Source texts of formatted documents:
════

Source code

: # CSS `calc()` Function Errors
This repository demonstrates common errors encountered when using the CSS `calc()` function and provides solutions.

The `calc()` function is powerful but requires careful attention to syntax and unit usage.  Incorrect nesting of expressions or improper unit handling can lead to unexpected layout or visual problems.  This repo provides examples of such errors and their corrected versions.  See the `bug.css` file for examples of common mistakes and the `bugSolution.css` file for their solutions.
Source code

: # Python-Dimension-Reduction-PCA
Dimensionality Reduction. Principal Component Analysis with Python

════

* _Directions for this task_:
Write out only what runs from the line holding "This repository demonstrates" through the last line of the records, exactly as shown.

* _Reply_:
This repository demonstrates common errors encountered when using the CSS `calc()` function and provides solutions.

The `calc()` function is powerful but requires careful attention to syntax and unit usage.  Incorrect nesting of expressions or improper unit handling can lead to unexpected layout or visual problems.  This repo provides examples of such errors and their corrected versions.  See the `bug.css` file for examples of common mistakes and the `bugSolution.css` file for their solutions.
Source code

: # Python-Dimension-Reduction-PCA
Dimensionality Reduction. Principal Component Analysis with Python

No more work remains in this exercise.